Though research into solar cells began in the 1950s, the technology for making them is complex and labor intensive. At a basic level, to fabricate solar cells, engineers rely on extremely pure, single-crystalline silicon. The pure silicon is extracted from an original material such as quartz or sand and is transformed into thin wafers. The silicon wafers are chemically treated to form an electric field, with a positive and negative polarity. These silicon semiconductors, or solar cells, are encapsulated in a support to form a photovoltaic module, where they are then able to collect and transform sunlight into an electric current.

This multistep, labor intensive process is time-consuming and uses highly sophisticated equipment, requiring a number of technicians and engineers to create the end product. Quality control is key, as a discrepancy during any stage of the manufacturing process could have an effect on the performance of the cells.

This high cost of manufacturing has prohibited widespread use of solar power, despite its cost saving potential.

“If you want to make solar competitive, you need to make solar cells more efficient and cost effective,” said Bag.

Inspired by the concept of newsprint where rolls of paper are printed with ink to create newspapers, Bag and his team looked for alternatives to inorganic, hard silicon in search of a material able to transform solar into energy—and be printed in the process.

“Silicon cells use purely inorganic materials, which by nature are very hard,” said Bag. “We needed a material that was easy to print and at the same time able to capture sunlight. We determined an inorganic-organic hybrid material would be easy to print and could still harvest solar energy.”

Bag’s material of choice, thin-film perovskites, have an excellent light absorbing capability and power conversion efficiencies that have improved tremendously compared to the more than 30 years it took for silicon solar cells to improve to today’s levels. Only recently has this material been explored for its solar power ability, with Bag among the researchers expanding the field.

“The material has been around since the 1990s and was used to make test-level, light-emitting diodes. Researchers knew it had solar ability, but this was not the focus at the time,” said Bag.

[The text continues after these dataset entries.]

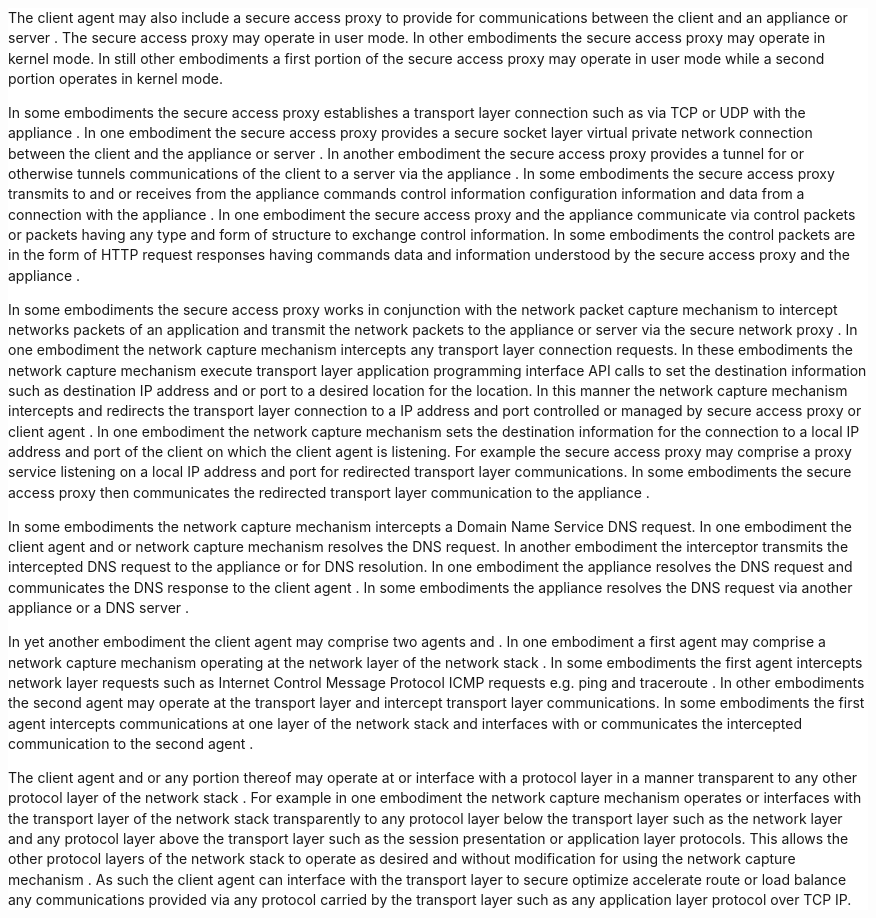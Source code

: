 The client agent may also include a secure access proxy to provide for communications between the client and an appliance or server . The secure access proxy may operate in user mode. In other embodiments the secure access proxy may operate in kernel mode. In still other embodiments a first portion of the secure access proxy may operate in user mode while a second portion operates in kernel mode.

In some embodiments the secure access proxy establishes a transport layer connection such as via TCP or UDP with the appliance . In one embodiment the secure access proxy provides a secure socket layer virtual private network connection between the client and the appliance or server . In another embodiment the secure access proxy provides a tunnel for or otherwise tunnels communications of the client to a server via the appliance . In some embodiments the secure access proxy transmits to and or receives from the appliance commands control information configuration information and data from a connection with the appliance . In one embodiment the secure access proxy and the appliance communicate via control packets or packets having any type and form of structure to exchange control information. In some embodiments the control packets are in the form of HTTP request responses having commands data and information understood by the secure access proxy and the appliance .

In some embodiments the secure access proxy works in conjunction with the network packet capture mechanism to intercept networks packets of an application and transmit the network packets to the appliance or server via the secure network proxy . In one embodiment the network capture mechanism intercepts any transport layer connection requests. In these embodiments the network capture mechanism execute transport layer application programming interface API calls to set the destination information such as destination IP address and or port to a desired location for the location. In this manner the network capture mechanism intercepts and redirects the transport layer connection to a IP address and port controlled or managed by secure access proxy or client agent . In one embodiment the network capture mechanism sets the destination information for the connection to a local IP address and port of the client on which the client agent is listening. For example the secure access proxy may comprise a proxy service listening on a local IP address and port for redirected transport layer communications. In some embodiments the secure access proxy then communicates the redirected transport layer communication to the appliance .

In some embodiments the network capture mechanism intercepts a Domain Name Service DNS request. In one embodiment the client agent and or network capture mechanism resolves the DNS request. In another embodiment the interceptor transmits the intercepted DNS request to the appliance or for DNS resolution. In one embodiment the appliance resolves the DNS request and communicates the DNS response to the client agent . In some embodiments the appliance resolves the DNS request via another appliance or a DNS server .

In yet another embodiment the client agent may comprise two agents and . In one embodiment a first agent may comprise a network capture mechanism operating at the network layer of the network stack . In some embodiments the first agent intercepts network layer requests such as Internet Control Message Protocol ICMP requests e.g. ping and traceroute . In other embodiments the second agent may operate at the transport layer and intercept transport layer communications. In some embodiments the first agent intercepts communications at one layer of the network stack and interfaces with or communicates the intercepted communication to the second agent .

The client agent and or any portion thereof may operate at or interface with a protocol layer in a manner transparent to any other protocol layer of the network stack . For example in one embodiment the network capture mechanism operates or interfaces with the transport layer of the network stack transparently to any protocol layer below the transport layer such as the network layer and any protocol layer above the transport layer such as the session presentation or application layer protocols. This allows the other protocol layers of the network stack to operate as desired and without modification for using the network capture mechanism . As such the client agent can interface with the transport layer to secure optimize accelerate route or load balance any communications provided via any protocol carried by the transport layer such as any application layer protocol over TCP IP.
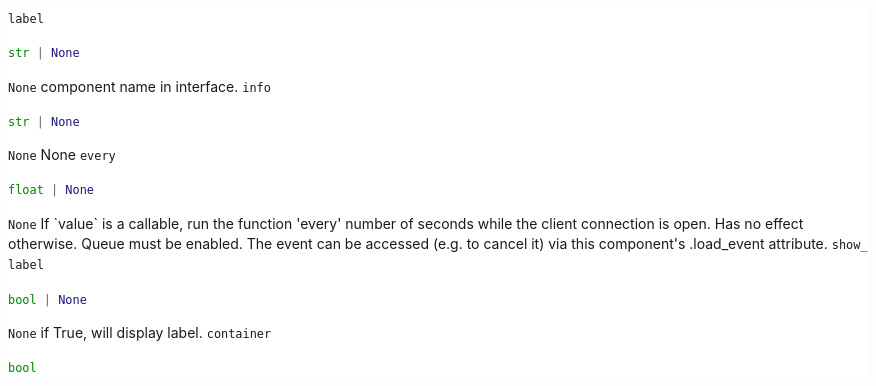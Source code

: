 <tr>
<td align="left"><code>label</code></td>
<td align="left" style="width: 25%;">

```python
str | None
```

</td>
<td align="left"><code>None</code></td>
<td align="left">component name in interface.</td>
</tr>

<tr>
<td align="left"><code>info</code></td>
<td align="left" style="width: 25%;">

```python
str | None
```

</td>
<td align="left"><code>None</code></td>
<td align="left">None</td>
</tr>

<tr>
<td align="left"><code>every</code></td>
<td align="left" style="width: 25%;">

```python
float | None
```

</td>
<td align="left"><code>None</code></td>
<td align="left">If `value` is a callable, run the function 'every' number of seconds while the client connection is open. Has no effect otherwise. Queue must be enabled. The event can be accessed (e.g. to cancel it) via this component's .load_event attribute.</td>
</tr>

<tr>
<td align="left"><code>show_label</code></td>
<td align="left" style="width: 25%;">

```python
bool | None
```

</td>
<td align="left"><code>None</code></td>
<td align="left">if True, will display label.</td>
</tr>

<tr>
<td align="left"><code>container</code></td>
<td align="left" style="width: 25%;">

```python
bool
```
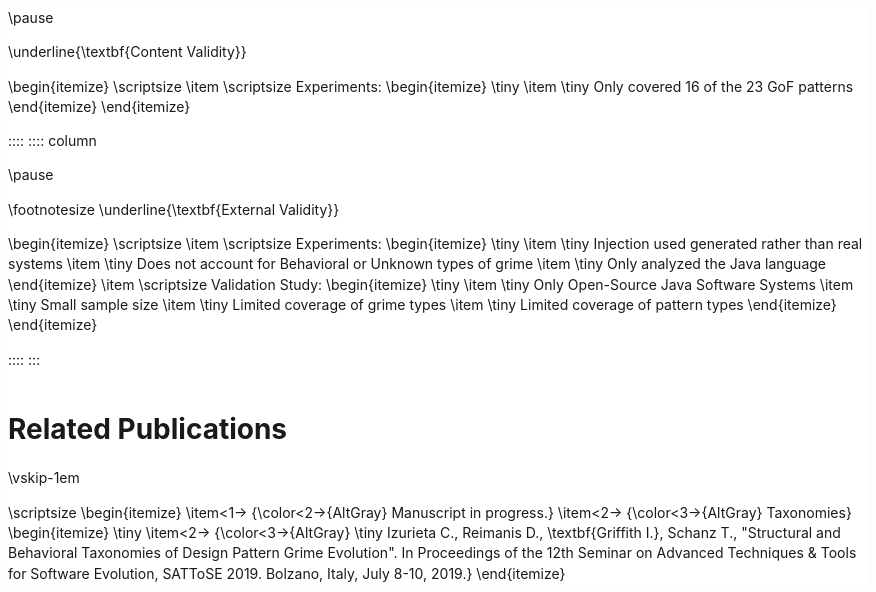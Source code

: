 \pause

\underline{\textbf{Content Validity}}

\begin{itemize}
  \scriptsize
  \item \scriptsize Experiments:
  \begin{itemize}
    \tiny
    \item \tiny Only covered 16 of the 23 GoF patterns
  \end{itemize}
\end{itemize}

::::
:::: column

\pause

\footnotesize
\underline{\textbf{External Validity}}

\begin{itemize}
  \scriptsize
  \item \scriptsize Experiments:
  \begin{itemize}
    \tiny
    \item \tiny Injection used generated rather than real systems
    \item \tiny Does not account for Behavioral or Unknown types of grime
    \item \tiny Only analyzed the Java language
  \end{itemize}
  \item \scriptsize Validation Study:
  \begin{itemize}
    \tiny
    \item \tiny Only Open-Source Java Software Systems
    \item \tiny Small sample size
    \item \tiny Limited coverage of grime types
    \item \tiny Limited coverage of pattern types
  \end{itemize}
\end{itemize}

::::
:::




# Related Publications 

\vskip-1em

\scriptsize
\begin{itemize}
  \item<1-> {\color<2->{AltGray} Manuscript in progress.}
  \item<2-> {\color<3->{AltGray} Taxonomies}
  \begin{itemize}
    \tiny
    \item<2-> {\color<3->{AltGray} \tiny Izurieta C., Reimanis D., \textbf{Griffith I.}, Schanz T., "Structural and Behavioral Taxonomies of Design Pattern Grime Evolution". In Proceedings of the 12th Seminar on Advanced Techniques \& Tools for Software Evolution, SATToSE 2019. Bolzano, Italy, July 8-10, 2019.}
  \end{itemize}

In Bag’s study, perovskite precursor material was atomized using ultrasonic waves to form extremely fine, aerosol droplets able to be transferred into the print nozzle of an aerosol-jet spray printer. Using computer-aided design tool paths, a surface was then coated with the material using the direct-write printer, forming a solar cell with a 15.4 percent efficiency on a flat surface.

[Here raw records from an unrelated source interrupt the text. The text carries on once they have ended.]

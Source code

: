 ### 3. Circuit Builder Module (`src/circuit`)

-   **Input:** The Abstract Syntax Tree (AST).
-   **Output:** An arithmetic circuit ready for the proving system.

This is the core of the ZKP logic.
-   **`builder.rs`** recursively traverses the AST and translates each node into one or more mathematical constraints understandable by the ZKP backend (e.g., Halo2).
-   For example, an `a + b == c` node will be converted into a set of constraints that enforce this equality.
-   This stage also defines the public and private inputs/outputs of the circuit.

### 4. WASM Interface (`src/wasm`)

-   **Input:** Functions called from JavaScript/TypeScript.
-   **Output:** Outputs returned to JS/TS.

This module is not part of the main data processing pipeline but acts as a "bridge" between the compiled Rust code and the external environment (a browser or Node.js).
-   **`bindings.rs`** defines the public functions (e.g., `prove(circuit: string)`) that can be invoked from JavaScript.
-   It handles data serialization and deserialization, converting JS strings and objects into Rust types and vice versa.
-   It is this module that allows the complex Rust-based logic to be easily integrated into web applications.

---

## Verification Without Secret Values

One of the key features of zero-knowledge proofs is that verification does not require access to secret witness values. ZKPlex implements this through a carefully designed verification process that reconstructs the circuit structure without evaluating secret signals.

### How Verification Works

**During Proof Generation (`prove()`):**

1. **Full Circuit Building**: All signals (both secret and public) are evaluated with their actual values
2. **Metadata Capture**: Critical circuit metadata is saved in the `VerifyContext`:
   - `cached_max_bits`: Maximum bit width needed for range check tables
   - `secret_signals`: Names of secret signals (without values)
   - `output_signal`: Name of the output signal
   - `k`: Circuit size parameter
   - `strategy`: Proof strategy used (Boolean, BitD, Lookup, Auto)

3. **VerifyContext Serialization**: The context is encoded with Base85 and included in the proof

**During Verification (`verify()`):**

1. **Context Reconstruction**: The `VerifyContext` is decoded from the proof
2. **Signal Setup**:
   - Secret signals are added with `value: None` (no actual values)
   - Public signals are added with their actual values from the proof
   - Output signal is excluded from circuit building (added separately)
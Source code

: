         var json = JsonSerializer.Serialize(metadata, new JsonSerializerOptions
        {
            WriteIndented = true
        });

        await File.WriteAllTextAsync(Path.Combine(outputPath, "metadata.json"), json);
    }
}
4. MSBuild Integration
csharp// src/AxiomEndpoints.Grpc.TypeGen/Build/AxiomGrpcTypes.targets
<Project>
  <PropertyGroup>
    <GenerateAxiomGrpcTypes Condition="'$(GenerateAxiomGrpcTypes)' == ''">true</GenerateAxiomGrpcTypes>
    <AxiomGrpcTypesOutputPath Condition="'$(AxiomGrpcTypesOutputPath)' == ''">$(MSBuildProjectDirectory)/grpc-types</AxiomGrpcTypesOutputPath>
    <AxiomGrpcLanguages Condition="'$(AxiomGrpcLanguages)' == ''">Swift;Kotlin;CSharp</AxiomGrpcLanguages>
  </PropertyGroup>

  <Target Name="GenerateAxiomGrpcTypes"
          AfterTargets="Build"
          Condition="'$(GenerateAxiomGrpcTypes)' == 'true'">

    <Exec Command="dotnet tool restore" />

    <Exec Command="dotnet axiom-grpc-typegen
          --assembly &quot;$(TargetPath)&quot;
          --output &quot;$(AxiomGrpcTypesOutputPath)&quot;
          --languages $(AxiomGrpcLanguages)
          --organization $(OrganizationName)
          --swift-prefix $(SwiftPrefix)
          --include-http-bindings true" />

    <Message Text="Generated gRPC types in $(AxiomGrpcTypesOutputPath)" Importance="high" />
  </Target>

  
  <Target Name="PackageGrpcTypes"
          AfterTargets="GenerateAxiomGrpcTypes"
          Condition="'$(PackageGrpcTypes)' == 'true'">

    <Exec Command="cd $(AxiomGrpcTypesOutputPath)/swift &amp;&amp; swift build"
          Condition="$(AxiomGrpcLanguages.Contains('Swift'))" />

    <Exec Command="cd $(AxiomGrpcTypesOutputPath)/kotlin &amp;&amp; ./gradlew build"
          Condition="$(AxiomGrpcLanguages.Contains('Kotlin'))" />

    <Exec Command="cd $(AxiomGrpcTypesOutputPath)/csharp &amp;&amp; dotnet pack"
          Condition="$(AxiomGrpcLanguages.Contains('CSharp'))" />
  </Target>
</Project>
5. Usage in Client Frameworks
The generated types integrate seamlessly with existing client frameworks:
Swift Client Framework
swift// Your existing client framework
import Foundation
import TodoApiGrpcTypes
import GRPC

Bag and his team also demonstrated the ability to print these solar cells on a 3-D surface with a 5.4 percent efficiency—marking the first time this has been shown in the field of printed photovoltaics.

“We have not optimized conditions for 3-D printing of these yet, but we know it can be done. Once you know how to print it, it has huge potential for other applications,” said Bag.

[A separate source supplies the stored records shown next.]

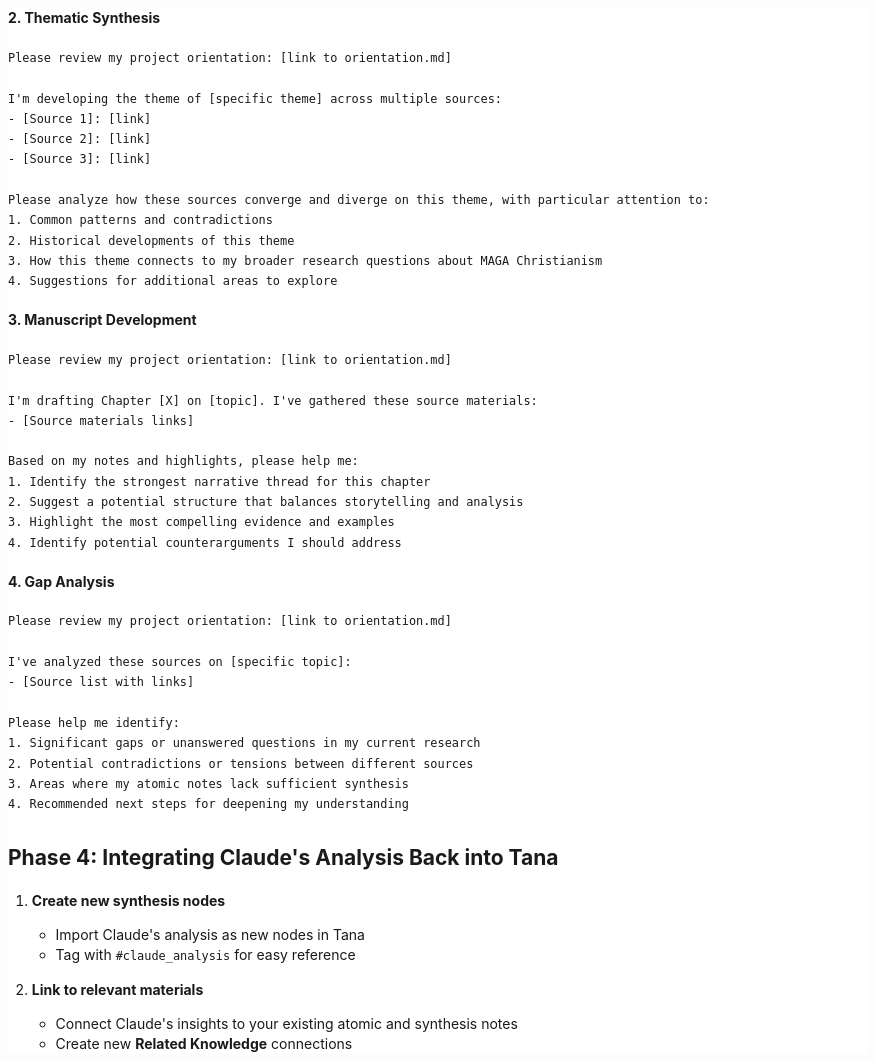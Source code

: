 #### 2. Thematic Synthesis

```
Please review my project orientation: [link to orientation.md]

I'm developing the theme of [specific theme] across multiple sources:
- [Source 1]: [link]
- [Source 2]: [link]
- [Source 3]: [link]

Please analyze how these sources converge and diverge on this theme, with particular attention to:
1. Common patterns and contradictions
2. Historical developments of this theme
3. How this theme connects to my broader research questions about MAGA Christianism
4. Suggestions for additional areas to explore
```

#### 3. Manuscript Development

```
Please review my project orientation: [link to orientation.md]

I'm drafting Chapter [X] on [topic]. I've gathered these source materials:
- [Source materials links]

Based on my notes and highlights, please help me:
1. Identify the strongest narrative thread for this chapter
2. Suggest a potential structure that balances storytelling and analysis
3. Highlight the most compelling evidence and examples
4. Identify potential counterarguments I should address
```

#### 4. Gap Analysis

```
Please review my project orientation: [link to orientation.md]

I've analyzed these sources on [specific topic]:
- [Source list with links]

Please help me identify:
1. Significant gaps or unanswered questions in my current research
2. Potential contradictions or tensions between different sources
3. Areas where my atomic notes lack sufficient synthesis
4. Recommended next steps for deepening my understanding
```

## Phase 4: Integrating Claude's Analysis Back into Tana

1. **Create new synthesis nodes**
   - Import Claude's analysis as new nodes in Tana
   - Tag with `#claude_analysis` for easy reference

2. **Link to relevant materials**
   - Connect Claude's insights to your existing atomic and synthesis notes
   - Create new **Related Knowledge** connections

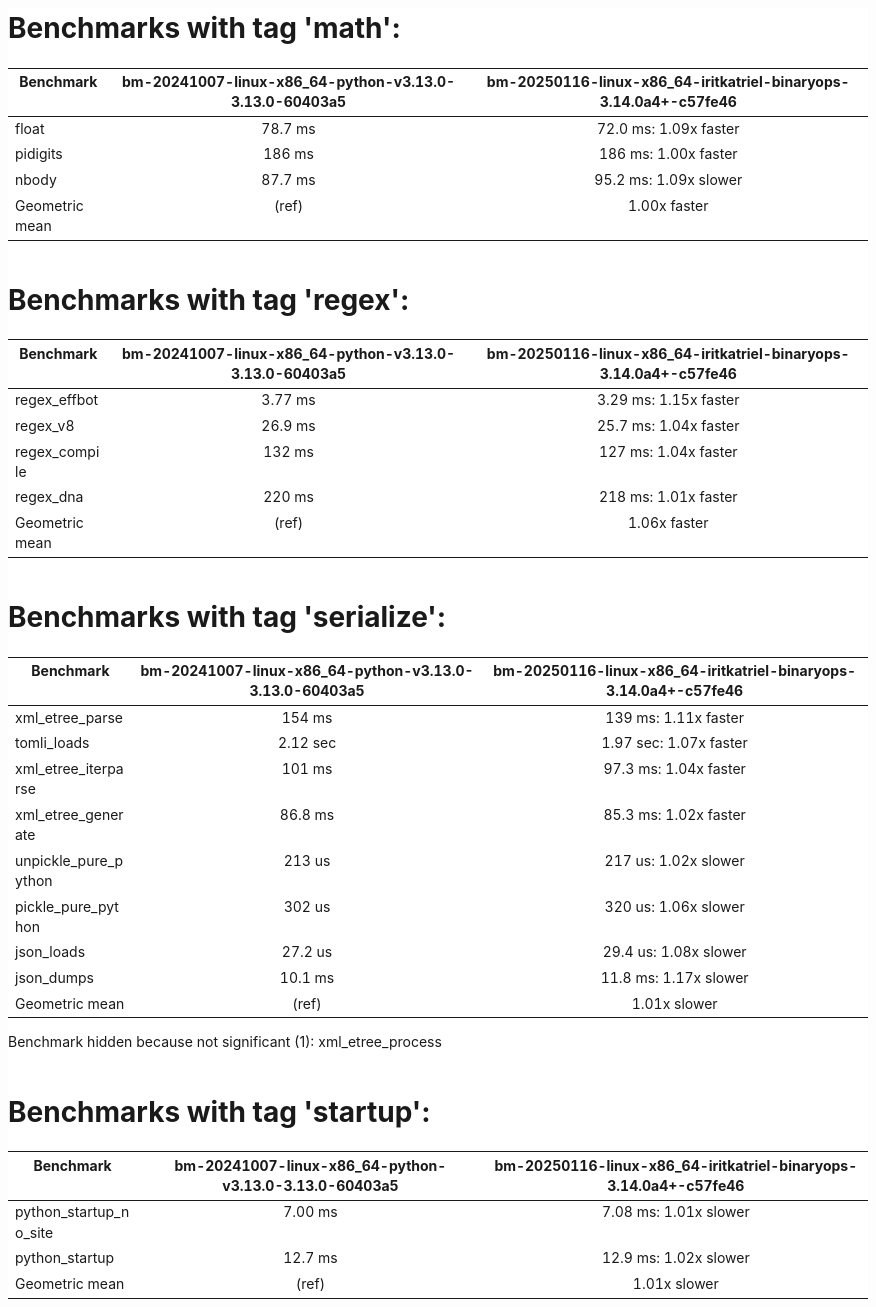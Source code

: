 Benchmarks with tag 'math':
===========================

| Benchmark      | bm-20241007-linux-x86_64-python-v3.13.0-3.13.0-60403a5 | bm-20250116-linux-x86_64-iritkatriel-binaryops-3.14.0a4+-c57fe46 |
|----------------|:------------------------------------------------------:|:----------------------------------------------------------------:|
| float          | 78.7 ms                                                | 72.0 ms: 1.09x faster                                            |
| pidigits       | 186 ms                                                 | 186 ms: 1.00x faster                                             |
| nbody          | 87.7 ms                                                | 95.2 ms: 1.09x slower                                            |
| Geometric mean | (ref)                                                  | 1.00x faster                                                     |

Benchmarks with tag 'regex':
============================

| Benchmark      | bm-20241007-linux-x86_64-python-v3.13.0-3.13.0-60403a5 | bm-20250116-linux-x86_64-iritkatriel-binaryops-3.14.0a4+-c57fe46 |
|----------------|:------------------------------------------------------:|:----------------------------------------------------------------:|
| regex_effbot   | 3.77 ms                                                | 3.29 ms: 1.15x faster                                            |
| regex_v8       | 26.9 ms                                                | 25.7 ms: 1.04x faster                                            |
| regex_compile  | 132 ms                                                 | 127 ms: 1.04x faster                                             |
| regex_dna      | 220 ms                                                 | 218 ms: 1.01x faster                                             |
| Geometric mean | (ref)                                                  | 1.06x faster                                                     |

Benchmarks with tag 'serialize':
================================

| Benchmark            | bm-20241007-linux-x86_64-python-v3.13.0-3.13.0-60403a5 | bm-20250116-linux-x86_64-iritkatriel-binaryops-3.14.0a4+-c57fe46 |
|----------------------|:------------------------------------------------------:|:----------------------------------------------------------------:|
| xml_etree_parse      | 154 ms                                                 | 139 ms: 1.11x faster                                             |
| tomli_loads          | 2.12 sec                                               | 1.97 sec: 1.07x faster                                           |
| xml_etree_iterparse  | 101 ms                                                 | 97.3 ms: 1.04x faster                                            |
| xml_etree_generate   | 86.8 ms                                                | 85.3 ms: 1.02x faster                                            |
| unpickle_pure_python | 213 us                                                 | 217 us: 1.02x slower                                             |
| pickle_pure_python   | 302 us                                                 | 320 us: 1.06x slower                                             |
| json_loads           | 27.2 us                                                | 29.4 us: 1.08x slower                                            |
| json_dumps           | 10.1 ms                                                | 11.8 ms: 1.17x slower                                            |
| Geometric mean       | (ref)                                                  | 1.01x slower                                                     |

Benchmark hidden because not significant (1): xml_etree_process

Benchmarks with tag 'startup':
==============================

| Benchmark              | bm-20241007-linux-x86_64-python-v3.13.0-3.13.0-60403a5 | bm-20250116-linux-x86_64-iritkatriel-binaryops-3.14.0a4+-c57fe46 |
|------------------------|:------------------------------------------------------:|:----------------------------------------------------------------:|
| python_startup_no_site | 7.00 ms                                                | 7.08 ms: 1.01x slower                                            |
| python_startup         | 12.7 ms                                                | 12.9 ms: 1.02x slower                                            |
| Geometric mean         | (ref)                                                  | 1.01x slower                                                     |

For the Air Force, the applications for this material and the new printing process are enormous. The method can be used to print flexible solar cells on clothing, to create self-powered robotics and light-emitting devices and even to make flexible, self-powered sensors, to name a few.

Bag, along with fellow researchers Dr. Michael Durstock, Soft Matter Materials Branch Chief at the AFRL Materials and Manufacturing Directorate, and James Deneault, a research engineer at Universal Technology Corporation, have filed a patent application for the technology. Though this research is still in its early stages, the impact of the new manufacturing processes has great potential for the future.

“Understanding ways to make and print this material more efficiently at the most basic level can lead to future cost savings,” Bag concluded.